BaseballPCHiker posted:

This was my experience as well. WAY more detailed and technical than the real exam but it gets you thinking in the right way for the real test. Plus if you're consistently passing Boson exams you can be sure you'll pass the real one.

That's the kind of stuff that is great to know! Thanks guys, I picked up the Boson practice exam pack and some books. Looks like my holidays will be busy.

xThrasheRx
Jul 12, 2005

Surrealistic
Passed my AWS cloud practitioner exam a week or so back, got a 917 / 1000 - which feels pretty nuts cause I was sure I got lower than that.

I am thinking about heading quickly towards AWS Security certification, is it a lot harder in genera if someone has taken both?


I have a security+ , a masters in infosec and 4 years+ work experience in it-sec.
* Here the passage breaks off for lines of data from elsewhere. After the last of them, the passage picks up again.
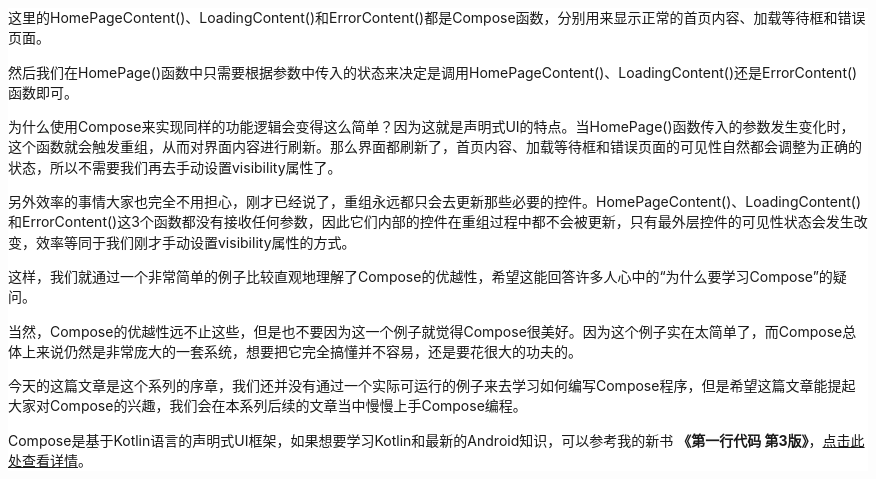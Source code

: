 这里的HomePageContent()、LoadingContent()和ErrorContent()都是Compose函数，分别用来显示正常的首页内容、加载等待框和错误页面。

然后我们在HomePage()函数中只需要根据参数中传入的状态来决定是调用HomePageContent()、LoadingContent()还是ErrorContent()函数即可。

为什么使用Compose来实现同样的功能逻辑会变得这么简单？因为这就是声明式UI的特点。当HomePage()函数传入的参数发生变化时，这个函数就会触发重组，从而对界面内容进行刷新。那么界面都刷新了，首页内容、加载等待框和错误页面的可见性自然都会调整为正确的状态，所以不需要我们再去手动设置visibility属性了。

另外效率的事情大家也完全不用担心，刚才已经说了，重组永远都只会去更新那些必要的控件。HomePageContent()、LoadingContent()和ErrorContent()这3个函数都没有接收任何参数，因此它们内部的控件在重组过程中都不会被更新，只有最外层控件的可见性状态会发生改变，效率等同于我们刚才手动设置visibility属性的方式。

这样，我们就通过一个非常简单的例子比较直观地理解了Compose的优越性，希望这能回答许多人心中的“为什么要学习Compose”的疑问。

当然，Compose的优越性远不止这些，但是也不要因为这一个例子就觉得Compose很美好。因为这个例子实在太简单了，而Compose总体上来说仍然是非常庞大的一套系统，想要把它完全搞懂并不容易，还是要花很大的功夫的。

今天的这篇文章是这个系列的序章，我们还并没有通过一个实际可运行的例子来去学习如何编写Compose程序，但是希望这篇文章能提起大家对Compose的兴趣，我们会在本系列后续的文章当中慢慢上手Compose编程。

Compose是基于Kotlin语言的声明式UI框架，如果想要学习Kotlin和最新的Android知识，可以参考我的新书 **《第一行代码 第3版》**，[点击此处查看详情](https://guolin.blog.csdn.net/article/details/105233078)。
Should I be able to just do practice tests on udemy and pass the exam? maybe read a bit about the domains regarding AWS security?

BaseballPCHiker
Jan 16, 2006

xThrasheRx posted:

Passed my AWS cloud practitioner exam a week or so back, got a 917 / 1000 - which feels pretty nuts cause I was sure I got lower than that.
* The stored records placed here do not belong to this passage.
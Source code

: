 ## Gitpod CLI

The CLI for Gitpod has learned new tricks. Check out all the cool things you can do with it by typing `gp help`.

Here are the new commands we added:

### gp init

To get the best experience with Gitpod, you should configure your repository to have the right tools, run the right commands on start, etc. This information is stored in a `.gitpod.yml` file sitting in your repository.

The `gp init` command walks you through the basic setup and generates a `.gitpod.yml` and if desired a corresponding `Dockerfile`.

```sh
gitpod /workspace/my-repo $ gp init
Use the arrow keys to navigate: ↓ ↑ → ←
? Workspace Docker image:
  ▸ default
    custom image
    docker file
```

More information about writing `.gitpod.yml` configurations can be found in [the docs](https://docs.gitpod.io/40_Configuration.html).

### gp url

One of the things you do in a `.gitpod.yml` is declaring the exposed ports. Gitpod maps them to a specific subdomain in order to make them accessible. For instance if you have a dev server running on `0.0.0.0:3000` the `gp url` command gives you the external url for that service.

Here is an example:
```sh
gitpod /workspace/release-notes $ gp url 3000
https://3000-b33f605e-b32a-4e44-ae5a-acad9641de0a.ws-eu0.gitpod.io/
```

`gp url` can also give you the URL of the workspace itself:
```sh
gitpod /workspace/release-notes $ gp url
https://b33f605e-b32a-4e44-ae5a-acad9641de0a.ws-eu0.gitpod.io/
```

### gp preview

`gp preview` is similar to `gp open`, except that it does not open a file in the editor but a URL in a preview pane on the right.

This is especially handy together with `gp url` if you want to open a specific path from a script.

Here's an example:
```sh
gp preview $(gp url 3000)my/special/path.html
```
I am thinking about heading quickly towards AWS Security certification, is it a lot harder in genera if someone has taken both?


I have a security+ , a masters in infosec and 4 years+ work experience in it-sec. Should I be able to just do practice tests on udemy and pass the exam? maybe read a bit about the domains regarding AWS security?

So I just started studying for that cert myself as my new job is half AWS compliance and security work and I wanted a structured study plan to combine with on the job training. From what I've gathered so far I would say no you couldnt just do a few practice tests and pass. At least from what I've seen, you may be far more skilled/knowledgeable in the area already.

If you know CloudTrail, CloudWatch, Config, and IAM really well already then yeah you could probably pass.

For me, there is enough nitty gritty detail in all of those services that I'm sticking with the ACloudGuru course, labs, and reading the FAQs before I take the test.

OmniCorp
Oct 30, 2004




More Microsoft Azure Virtual Training Day: Fundamentals. Haven't taken this and don't know if it's worth the time.

FCKGW
May 21, 2006

OmniCorp posted:

More Microsoft Azure Virtual Training Day: Fundamentals. Haven't taken this and don't know if it's worth the time.

I did when they were giving out free vouchers.
It's fine, it's a few hours and you are not able to view the recorded session later so you need to pay attention. It gave me a good overview of the material but I got more out of just going over their free training material anyways before I took the exam.

freezingprocess
Mar 25, 2005

About to land my first job in IT. It is with the DoD.

I never wanted to be part of the military industrial complex.

However, bills aren't going to be paid with a clear conscious.

All with just an A+ cert and and AS from a community college.

Any thoughts?

LochNessMonster
Feb 3, 2005

I need about three fitty


freezingprocess posted:

About to land my first job in IT. It is with the DoD.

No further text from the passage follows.